Scientists identify roots of diabetic tissue damage

Results from comprehensive assessments of diabetes’ effects on cell metabolism may aid efforts to reduce diabetic damage to nerves, blood vessels and other tissues, according to researchers at the School of Medicine and elsewhere.

The scientists found that by blocking the sorbitol pathway, one of several pathways cells employ to use the sugar glucose, they could prevent diabetic damage to nerves and blood vessels in rats. Prior clinical trials of blockers for this pathway have been disappointing, researchers said, but they now say that may be because the sorbitol pathway was inadequately blocked.

“What we’ve found should help fine-tune efforts to slow or prevent diabetes-associated complications such as hardening of the arteries, damage to vision and loss of nerve function,” said senior author Joe Williamson, M.D., retired professor of pathology and immunology. “Evidence suggests that such complications are caused by increased levels of superoxide, and our results point to the sorbitol pathway as the main source of this chemically reactive compound.”

The paper appeared online in the journal Antioxidants and Redox Signaling and will appear in print in the future.

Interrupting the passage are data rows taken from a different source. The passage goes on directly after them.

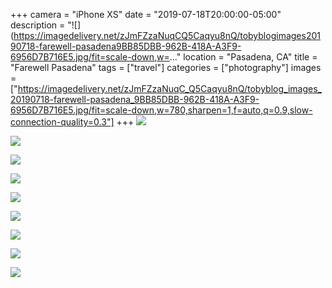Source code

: +++
camera = "iPhone XS"
date = "2019-07-18T20:00:00-05:00"
description = "![](https://imagedelivery.net/zJmFZzaNuqCQ5Caqyu8nQ/tobyblogimages20190718-farewell-pasadena9BB85DBB-962B-418A-A3F9-6956D7B716E5.jpg/fit=scale-down,w=..."
location = "Pasadena, CA"
title = "Farewell Pasadena"
tags = ["travel"]
categories = ["photography"]
images = ["https://imagedelivery.net/zJmFZzaNuqC_Q5Caqyu8nQ/tobyblog_images_20190718-farewell-pasadena_9BB85DBB-962B-418A-A3F9-6956D7B716E5.jpg/fit=scale-down,w=780,sharpen=1,f=auto,q=0.9,slow-connection-quality=0.3"]
+++
![](https://imagedelivery.net/zJmFZzaNuqC_Q5Caqyu8nQ/tobyblog_images_20190718-farewell-pasadena_9BB85DBB-962B-418A-A3F9-6956D7B716E5.jpg/fit=scale-down,w=780,sharpen=1,f=auto,q=0.9,slow-connection-quality=0.3)
<!--more-->

![](https://imagedelivery.net/zJmFZzaNuqC_Q5Caqyu8nQ/tobyblog_images_remote_cloudinary_17b4549e_3265F85C-7D15-4A9D-AE96-0A57469F0F78.jpg/fit=scale-down,w=780,sharpen=1,f=auto,q=0.9,slow-connection-quality=0.3)

![](https://imagedelivery.net/zJmFZzaNuqC_Q5Caqyu8nQ/tobyblog_images_remote_cloudinary_ee8dab9f_BB2C993C-F66F-4575-9619-CAD0C291C6E7.jpg/fit=scale-down,w=780,sharpen=1,f=auto,q=0.9,slow-connection-quality=0.3)

![](https://imagedelivery.net/zJmFZzaNuqC_Q5Caqyu8nQ/tobyblog_images_remote_cloudinary_76974f1b_8067BF8E-A921-4D8F-A06E-AC5C438C6604.jpg/fit=scale-down,w=780,sharpen=1,f=auto,q=0.9,slow-connection-quality=0.3)

![](https://imagedelivery.net/zJmFZzaNuqC_Q5Caqyu8nQ/tobyblog_images_remote_cloudinary_cb39e718_0B20217A-B778-4FD8-BAA9-15AC77B74524.jpg/fit=scale-down,w=780,sharpen=1,f=auto,q=0.9,slow-connection-quality=0.3)

![](https://imagedelivery.net/zJmFZzaNuqC_Q5Caqyu8nQ/tobyblog_images_remote_cloudinary_25544073_FA802C24-AA17-4975-8792-66F786293C80.jpg/fit=scale-down,w=780,sharpen=1,f=auto,q=0.9,slow-connection-quality=0.3)

![](https://imagedelivery.net/zJmFZzaNuqC_Q5Caqyu8nQ/tobyblog_images_remote_cloudinary_00c529f6_62377C3D-57D7-4F49-8CE1-D2A66195754B.jpg/fit=scale-down,w=780,sharpen=1,f=auto,q=0.9,slow-connection-quality=0.3)

![](https://imagedelivery.net/zJmFZzaNuqC_Q5Caqyu8nQ/tobyblog_images_remote_cloudinary_9b2ed8b6_32E95F66-7AE3-4305-B19C-20DD4BD03363.jpg/fit=scale-down,w=780,sharpen=1,f=auto,q=0.9,slow-connection-quality=0.3)

![](https://imagedelivery.net/zJmFZzaNuqC_Q5Caqyu8nQ/tobyblog_images_remote_cloudinary_5a8fa57a_1009A4A5-572E-4F59-8916-234375671C69.jpg/fit=scale-down,w=780,sharpen=1,f=auto,q=0.9,slow-connection-quality=0.3)

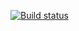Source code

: [![Build status](https://ci.appveyor.com/api/projects/status/29lmo4xe8huob85b?svg=true)](https://ci.appveyor.com/project/Andrej-ori/auto-dz-3-card-order)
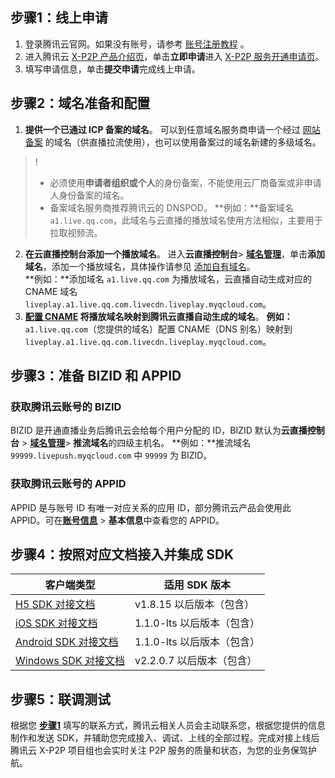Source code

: [](id:jump)[](id:step1)
## 步骤1：线上申请

1. 登录腾讯云官网。如果没有账号，请参考 [账号注册教程](https://www.qcloud.com/document/product/378/8415?_ga=1.250256014.949558636.1606464806) 。  
2. 进入腾讯云 [X-P2P 产品介绍页](https://cloud.tencent.com/product/x-p2p)，单击**立即申请**进入 [X-P2P 服务开通申请页](https://cloud.tencent.com/apply/p/npwwbfakdis)。  
3. 填写申请信息，单击**提交申请**完成线上申请。  

[](id:step2)
## 步骤2：域名准备和配置
1. **提供一个已通过 ICP 备案的域名**。
可以到任意域名服务商申请一个经过 [网站备案](https://cloud.tencent.com/product/ba) 的域名（供直播拉流使用），也可以使用备案过的域名新建的多级域名。
>! 
>- 必须使用**申请者组织或个人**的身份备案，不能使用云厂商备案或非申请人身份备案的域名。
>- 备案域名服务商推荐腾讯云的 DNSPOD。
>**例如：**备案域名  `a1.live.qq.com`，此域名与云直播的播放域名使用方法相似，主要用于拉取视频流。

2. **在云直播控制台添加一个播放域名**。
  进入**云直播控制台**> [**域名管理**](https://console.cloud.tencent.com/live/domainmanage)，单击**添加域名**，添加一个播放域名，具体操作请参见 [添加自有域名](https://cloud.tencent.com/document/product/267/20381#step1)。  
**例如：**添加域名 `a1.live.qq.com` 为播放域名，云直播自动生成对应的 CNAME 域名 `liveplay.a1.live.qq.com.livecdn.liveplay.myqcloud.com`。
3. **[配置 CNAME](https://cloud.tencent.com/document/product/267/19908) 将播放域名映射到腾讯云直播自动生成的域名**。
**例如：**`a1.live.qq.com`（您提供的域名）配置 CNAME（DNS 别名）映射到 `liveplay.a1.live.qq.com.livecdn.liveplay.myqcloud.com`。
  

[](id:step3)
## 步骤3：准备 BIZID 和 APPID

### 获取腾讯云账号的 BIZID

BIZID 是开通直播业务后腾讯云会给每个用户分配的 ID，BIZID 默认为**云直播控制台** > [**域名管理**](https://console.cloud.tencent.com/live/domainmanage)> **推流域名**的四级主机名。
**例如：**推流域名 `99999.livepush.myqcloud.com` 中 `99999` 为 BIZID。

### 获取腾讯云账号的 APPID  

APPID 是与账号 ID 有唯一对应关系的应用 ID，部分腾讯云产品会使用此 APPID。可在[**账号信息**](https://console.cloud.tencent.com/developer) > **基本信息**中查看您的 APPID。


[](id:step4)
## 步骤4：按照对应文档接入并集成 SDK

| 客户端类型                                                   | 适用 SDK 版本              |
| ------------------------------------------------------------ | ------------------------ |
| [H5 SDK 对接文档](https://cloud.tencent.com/document/product/618/50321) | v1.8.15 以后版本（包含）   |
| [iOS SDK 对接文档](https://cloud.tencent.com/document/product/618/50323) | 1.1.0-lts 以后版本（包含）  |
| [Android SDK 对接文档](https://cloud.tencent.com/document/product/618/50324) | 1.1.0-lts 以后版本（包含）  |
| [Windows SDK 对接文档](https://cloud.tencent.com/document/product/618/50325) | v2.2.0.7 以后版本（包含） |

[](id:step5)
## 步骤5：联调测试

根据您 **[步骤1](#jump)** 填写的联系方式，腾讯云相关人员会主动联系您，根据您提供的信息制作和发送 SDK，并辅助您完成接入、调试、上线的全部过程。完成对接上线后腾讯云 X-P2P 项目组也会实时关注 P2P 服务的质量和状态，为您的业务保驾护航。  
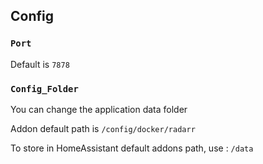 ## Config

### `Port`

Default is `7878`

### `Config_Folder`

You can change the application data folder 

Addon default path is `/config/docker/radarr`

To store in HomeAssistant default addons path, use : `/data`

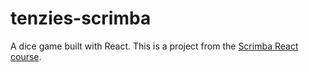 # tenzies-scrimba

A dice game built with React. This is a project from the [Scrimba React course](https://scrimba.com/learn/learnreact).
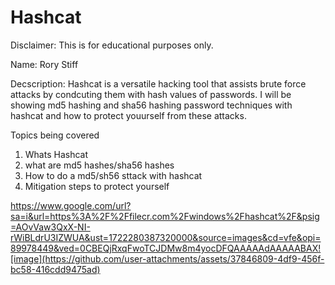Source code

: # Hashcat


Disclaimer: This is for educational purposes only.


Name: Rory Stiff



Decscription: Hashcat is a versatile hacking tool that assists brute force attacks 
by condcuting them with hash values of passwords. I will be showing md5 hashing and
sha56 hashing password techniques with hashcat and how to protect youurself from these attacks. 


Topics being covered

1. Whats Hashcat
2. what are md5 hashes/sha56 hashes
3. How to do a md5/sh56 sttack with hashcat
4. Mitigation steps to protect yourself



https://www.google.com/url?sa=i&url=https%3A%2F%2Ffilecr.com%2Fwindows%2Fhashcat%2F&psig=AOvVaw3QxX-NI-rWiBLdrU3IZWUA&ust=1722280387320000&source=images&cd=vfe&opi=89978449&ved=0CBEQjRxqFwoTCJDMw8m4yocDFQAAAAAdAAAAABAX![image](https://github.com/user-attachments/assets/37846809-4df9-456f-bc58-416cdd9475ad)
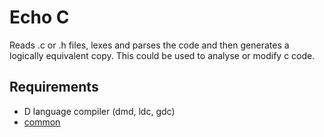 # Echo C 

Reads .c or .h files, lexes and parses the code and then generates a logically equivalent copy.
This could be used to analyse or modify c code. 

## Requirements

- D language compiler (dmd, ldc, gdc)
- [common](https://github.com/pvmoore/dlang-common) 

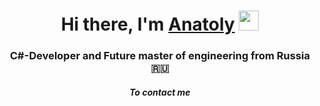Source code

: <h1 align="center">Hi there, I'm <a href="https://github.com/Sapunov-Anatoly" target="_blank">Anatoly</a> 
<img src="https://github.com/blackcater/blackcater/raw/main/images/Hi.gif" height="32"/></h1>
<h3 align="center">C#-Developer and Future master of engineering from Russia 🇷🇺</h3>
<h5 align="center", height="42">To contact me</h3>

Normally, cells use glucose mostly to make energy through a process called glycolysis. However, as glucose levels rise, cells begin to use glucose in a process called the sorbitol pathway. The high glucose levels associated with diabetes increase cells’ use of glucose via glycolysis and the sorbitol pathway.

Both processes alter a molecule known as NAD (nicotinamide adenine dinucleotide) by adding a hydrogen atom (NADH). To keep glycolysis possible, cells have to convert NADH back to NAD. If NADH levels increase relative to NAD, a metabolic imbalance occurs that can limit energy production essential for normal cell function and survival.

Pyruvate, an antioxidant produced by glycolysis, normally helps facilitate conversion of NADH into NAD. However, the sorbitol pathway does not produce pyruvate. Williamson and his colleagues theorized that when diabetes increases sorbitol pathway use, it places an increased burden on the cell by creating more NADH but leaving it with relatively less pyruvate to help change it back into NAD. They noted that a cell faced with too much NADH and too little pyruvate can turn to other enzymes to achieve the conversion, and that these enzymes produce super-oxide as a product, making them an important source of diabetic tissue damage.

In testing the first component of this theory in a rat model of diabetes, the researchers found that inhibiting either of two specific steps in the sorbitol pathway improved vascular function in the rats and reversed impaired motor nerve conduction velocity, or the speed at which nerves transmit electrical signals to stimulate muscles.

Sorbitol pathway inhibitors similar to those used by the researchers have been tested previously with disappointing results in clinical trials, but Williamson said recent studies in animals suggest those inhibitors may not have blocked the sorbitol pathway sufficiently.

“We’ve assembled what appears to be the most coherent explanation to date on how high glucose levels affect several different aspects of cell metabolism, and all the indicators point to the sorbitol pathway as the primary source of increased superoxide,” he said. “More effective inhibitors of the sorbitol pathway are still being explored and may be able to prevent diabetic complications in the future.”